= HOW TO COMPLETE THIS TASK =
Give the records again in full, exactly as they appear.

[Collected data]
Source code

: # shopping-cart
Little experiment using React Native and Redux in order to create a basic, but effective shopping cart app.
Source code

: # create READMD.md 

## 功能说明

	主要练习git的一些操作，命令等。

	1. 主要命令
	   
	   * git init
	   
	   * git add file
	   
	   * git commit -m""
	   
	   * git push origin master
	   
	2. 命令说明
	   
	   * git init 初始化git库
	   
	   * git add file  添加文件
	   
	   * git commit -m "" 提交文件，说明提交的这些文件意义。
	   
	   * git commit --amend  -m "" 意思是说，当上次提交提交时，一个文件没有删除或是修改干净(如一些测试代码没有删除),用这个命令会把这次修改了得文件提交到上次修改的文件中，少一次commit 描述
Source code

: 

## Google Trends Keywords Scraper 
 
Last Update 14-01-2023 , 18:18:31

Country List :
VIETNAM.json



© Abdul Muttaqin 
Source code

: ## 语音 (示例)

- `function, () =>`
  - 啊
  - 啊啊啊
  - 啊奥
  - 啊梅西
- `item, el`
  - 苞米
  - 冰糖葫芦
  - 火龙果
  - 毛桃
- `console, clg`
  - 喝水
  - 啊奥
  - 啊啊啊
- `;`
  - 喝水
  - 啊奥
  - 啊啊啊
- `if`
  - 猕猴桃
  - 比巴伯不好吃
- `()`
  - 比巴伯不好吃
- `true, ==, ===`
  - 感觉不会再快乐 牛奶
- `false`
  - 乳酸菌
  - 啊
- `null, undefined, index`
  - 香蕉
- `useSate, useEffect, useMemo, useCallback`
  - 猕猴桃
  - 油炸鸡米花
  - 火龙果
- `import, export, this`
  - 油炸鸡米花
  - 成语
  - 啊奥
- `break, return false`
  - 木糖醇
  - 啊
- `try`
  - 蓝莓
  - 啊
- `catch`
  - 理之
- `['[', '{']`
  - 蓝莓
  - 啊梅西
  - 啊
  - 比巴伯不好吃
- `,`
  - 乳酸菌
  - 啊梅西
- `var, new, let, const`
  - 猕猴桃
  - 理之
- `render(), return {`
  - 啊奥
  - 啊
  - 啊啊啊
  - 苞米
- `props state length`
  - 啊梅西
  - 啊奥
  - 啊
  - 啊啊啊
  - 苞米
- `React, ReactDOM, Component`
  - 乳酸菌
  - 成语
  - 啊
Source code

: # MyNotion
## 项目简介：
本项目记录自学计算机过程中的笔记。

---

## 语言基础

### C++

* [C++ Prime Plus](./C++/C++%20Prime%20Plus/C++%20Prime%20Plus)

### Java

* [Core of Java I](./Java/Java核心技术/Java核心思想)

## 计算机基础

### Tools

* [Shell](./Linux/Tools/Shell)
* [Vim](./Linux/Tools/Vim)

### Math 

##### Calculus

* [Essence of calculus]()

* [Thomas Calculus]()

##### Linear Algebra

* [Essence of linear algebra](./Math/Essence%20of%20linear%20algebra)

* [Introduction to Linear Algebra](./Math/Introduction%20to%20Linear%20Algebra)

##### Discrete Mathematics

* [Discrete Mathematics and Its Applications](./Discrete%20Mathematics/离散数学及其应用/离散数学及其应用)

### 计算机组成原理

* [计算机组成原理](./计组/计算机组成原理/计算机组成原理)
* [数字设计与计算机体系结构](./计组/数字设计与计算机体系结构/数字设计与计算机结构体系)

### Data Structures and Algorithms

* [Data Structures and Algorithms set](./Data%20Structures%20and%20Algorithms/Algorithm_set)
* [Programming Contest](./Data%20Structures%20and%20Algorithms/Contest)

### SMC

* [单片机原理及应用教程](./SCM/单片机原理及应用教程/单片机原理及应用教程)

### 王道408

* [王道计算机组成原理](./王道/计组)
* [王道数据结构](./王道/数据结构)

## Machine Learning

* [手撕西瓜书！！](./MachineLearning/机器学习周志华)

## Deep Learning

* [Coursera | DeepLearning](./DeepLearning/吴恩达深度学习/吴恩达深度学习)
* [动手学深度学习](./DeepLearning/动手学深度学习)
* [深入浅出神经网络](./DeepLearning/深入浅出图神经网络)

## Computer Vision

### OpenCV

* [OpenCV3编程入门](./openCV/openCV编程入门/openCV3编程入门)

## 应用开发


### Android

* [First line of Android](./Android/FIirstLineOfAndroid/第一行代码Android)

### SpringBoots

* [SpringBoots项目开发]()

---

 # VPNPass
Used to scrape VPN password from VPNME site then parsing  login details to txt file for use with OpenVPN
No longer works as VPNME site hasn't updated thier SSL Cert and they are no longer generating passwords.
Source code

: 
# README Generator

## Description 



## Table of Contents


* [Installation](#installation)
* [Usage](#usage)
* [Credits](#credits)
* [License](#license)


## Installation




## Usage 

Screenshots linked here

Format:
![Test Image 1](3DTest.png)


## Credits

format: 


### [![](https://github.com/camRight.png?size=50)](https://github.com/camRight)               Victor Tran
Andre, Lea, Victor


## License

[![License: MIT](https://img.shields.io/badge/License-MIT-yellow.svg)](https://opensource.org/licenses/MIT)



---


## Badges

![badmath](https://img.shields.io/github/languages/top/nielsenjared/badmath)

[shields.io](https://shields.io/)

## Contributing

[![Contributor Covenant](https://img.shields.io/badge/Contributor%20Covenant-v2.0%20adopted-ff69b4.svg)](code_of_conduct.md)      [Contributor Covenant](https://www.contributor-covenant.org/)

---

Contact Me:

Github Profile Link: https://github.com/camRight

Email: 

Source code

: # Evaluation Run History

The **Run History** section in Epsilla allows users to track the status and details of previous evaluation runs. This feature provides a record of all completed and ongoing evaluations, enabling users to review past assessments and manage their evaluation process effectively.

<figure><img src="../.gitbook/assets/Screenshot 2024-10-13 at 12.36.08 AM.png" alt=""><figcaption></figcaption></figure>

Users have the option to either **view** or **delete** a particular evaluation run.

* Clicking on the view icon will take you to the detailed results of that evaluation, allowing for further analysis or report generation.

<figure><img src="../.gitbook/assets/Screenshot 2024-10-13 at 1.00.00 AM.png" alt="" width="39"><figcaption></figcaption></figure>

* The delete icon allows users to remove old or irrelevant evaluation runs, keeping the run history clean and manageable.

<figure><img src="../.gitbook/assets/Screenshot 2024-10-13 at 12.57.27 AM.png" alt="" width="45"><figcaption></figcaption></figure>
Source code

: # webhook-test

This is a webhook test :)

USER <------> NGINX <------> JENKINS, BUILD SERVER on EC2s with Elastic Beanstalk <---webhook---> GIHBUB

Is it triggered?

= TASK SOLUTION =
Source code

: # shopping-cart
Little experiment using React Native and Redux in order to create a basic, but effective shopping cart app.
Source code

: # create READMD.md 

## 功能说明

	主要练习git的一些操作，命令等。

	1. 主要命令
	   
	   * git init
	   
	   * git add file
	   
	   * git commit -m""
	   
	   * git push origin master
	   
	2. 命令说明
	   
	   * git init 初始化git库
	   
	   * git add file  添加文件
	   
	   * git commit -m "" 提交文件，说明提交的这些文件意义。
	   
	   * git commit --amend  -m "" 意思是说，当上次提交提交时，一个文件没有删除或是修改干净(如一些测试代码没有删除),用这个命令会把这次修改了得文件提交到上次修改的文件中，少一次commit 描述
Source code

: 

## Google Trends Keywords Scraper 
 
Last Update 14-01-2023 , 18:18:31

Country List :
VIETNAM.json



© Abdul Muttaqin 
Source code

: ## 语音 (示例)

- `function, () =>`
  - 啊
  - 啊啊啊
  - 啊奥
  - 啊梅西
- `item, el`
  - 苞米
  - 冰糖葫芦
  - 火龙果
  - 毛桃
- `console, clg`
  - 喝水
  - 啊奥
  - 啊啊啊
- `;`
  - 喝水
  - 啊奥
  - 啊啊啊
- `if`
  - 猕猴桃
  - 比巴伯不好吃
- `()`
  - 比巴伯不好吃
- `true, ==, ===`
  - 感觉不会再快乐 牛奶
- `false`
  - 乳酸菌
  - 啊
- `null, undefined, index`
  - 香蕉
- `useSate, useEffect, useMemo, useCallback`
  - 猕猴桃
  - 油炸鸡米花
  - 火龙果
- `import, export, this`
  - 油炸鸡米花
  - 成语
  - 啊奥
- `break, return false`
  - 木糖醇
  - 啊
- `try`
  - 蓝莓
  - 啊
- `catch`
  - 理之
- `['[', '{']`
  - 蓝莓
  - 啊梅西
  - 啊
  - 比巴伯不好吃
- `,`
  - 乳酸菌
  - 啊梅西
- `var, new, let, const`
  - 猕猴桃
  - 理之
- `render(), return {`
  - 啊奥
  - 啊
  - 啊啊啊
  - 苞米
- `props state length`
  - 啊梅西
  - 啊奥
  - 啊
  - 啊啊啊
  - 苞米
- `React, ReactDOM, Component`
  - 乳酸菌
  - 成语
  - 啊
Source code

: # MyNotion
## 项目简介：
本项目记录自学计算机过程中的笔记。

---

## 语言基础

### C++

* [C++ Prime Plus](./C++/C++%20Prime%20Plus/C++%20Prime%20Plus)

### Java

* [Core of Java I](./Java/Java核心技术/Java核心思想)

## 计算机基础

### Tools

* [Shell](./Linux/Tools/Shell)
* [Vim](./Linux/Tools/Vim)

### Math 

##### Calculus

* [Essence of calculus]()

* [Thomas Calculus]()

##### Linear Algebra

* [Essence of linear algebra](./Math/Essence%20of%20linear%20algebra)

* [Introduction to Linear Algebra](./Math/Introduction%20to%20Linear%20Algebra)

##### Discrete Mathematics

* [Discrete Mathematics and Its Applications](./Discrete%20Mathematics/离散数学及其应用/离散数学及其应用)

### 计算机组成原理

* [计算机组成原理](./计组/计算机组成原理/计算机组成原理)
* [数字设计与计算机体系结构](./计组/数字设计与计算机体系结构/数字设计与计算机结构体系)

### Data Structures and Algorithms

* [Data Structures and Algorithms set](./Data%20Structures%20and%20Algorithms/Algorithm_set)
* [Programming Contest](./Data%20Structures%20and%20Algorithms/Contest)

### SMC

* [单片机原理及应用教程](./SCM/单片机原理及应用教程/单片机原理及应用教程)

### 王道408

* [王道计算机组成原理](./王道/计组)
* [王道数据结构](./王道/数据结构)

## Machine Learning

* [手撕西瓜书！！](./MachineLearning/机器学习周志华)

## Deep Learning

* [Coursera | DeepLearning](./DeepLearning/吴恩达深度学习/吴恩达深度学习)
* [动手学深度学习](./DeepLearning/动手学深度学习)
* [深入浅出神经网络](./DeepLearning/深入浅出图神经网络)

## Computer Vision

### OpenCV

* [OpenCV3编程入门](./openCV/openCV编程入门/openCV3编程入门)

## 应用开发


### Android

* [First line of Android](./Android/FIirstLineOfAndroid/第一行代码Android)

### SpringBoots

* [SpringBoots项目开发]()

---

 # VPNPass
Used to scrape VPN password from VPNME site then parsing  login details to txt file for use with OpenVPN
No longer works as VPNME site hasn't updated thier SSL Cert and they are no longer generating passwords.
Source code

: 
# README Generator

## Description 



## Table of Contents


* [Installation](#installation)
* [Usage](#usage)
* [Credits](#credits)
* [License](#license)


## Installation




## Usage 

Screenshots linked here

Format:
![Test Image 1](3DTest.png)


## Credits

format: 


### [![](https://github.com/camRight.png?size=50)](https://github.com/camRight)               Victor Tran
Andre, Lea, Victor


## License

[![License: MIT](https://img.shields.io/badge/License-MIT-yellow.svg)](https://opensource.org/licenses/MIT)



---


## Badges

![badmath](https://img.shields.io/github/languages/top/nielsenjared/badmath)

[shields.io](https://shields.io/)

## Contributing

[![Contributor Covenant](https://img.shields.io/badge/Contributor%20Covenant-v2.0%20adopted-ff69b4.svg)](code_of_conduct.md)      [Contributor Covenant](https://www.contributor-covenant.org/)

---

Contact Me:

Github Profile Link: https://github.com/camRight

Email: 

Source code

: # Evaluation Run History

The **Run History** section in Epsilla allows users to track the status and details of previous evaluation runs. This feature provides a record of all completed and ongoing evaluations, enabling users to review past assessments and manage their evaluation process effectively.

<figure><img src="../.gitbook/assets/Screenshot 2024-10-13 at 12.36.08 AM.png" alt=""><figcaption></figcaption></figure>

Users have the option to either **view** or **delete** a particular evaluation run.

* Clicking on the view icon will take you to the detailed results of that evaluation, allowing for further analysis or report generation.

<figure><img src="../.gitbook/assets/Screenshot 2024-10-13 at 1.00.00 AM.png" alt="" width="39"><figcaption></figcaption></figure>

* The delete icon allows users to remove old or irrelevant evaluation runs, keeping the run history clean and manageable.

<figure><img src="../.gitbook/assets/Screenshot 2024-10-13 at 12.57.27 AM.png" alt="" width="45"><figcaption></figcaption></figure>
Source code

: # webhook-test

This is a webhook test :)

USER <------> NGINX <------> JENKINS, BUILD SERVER on EC2s with Elastic Beanstalk <---webhook---> GIHBUB

Is it triggered?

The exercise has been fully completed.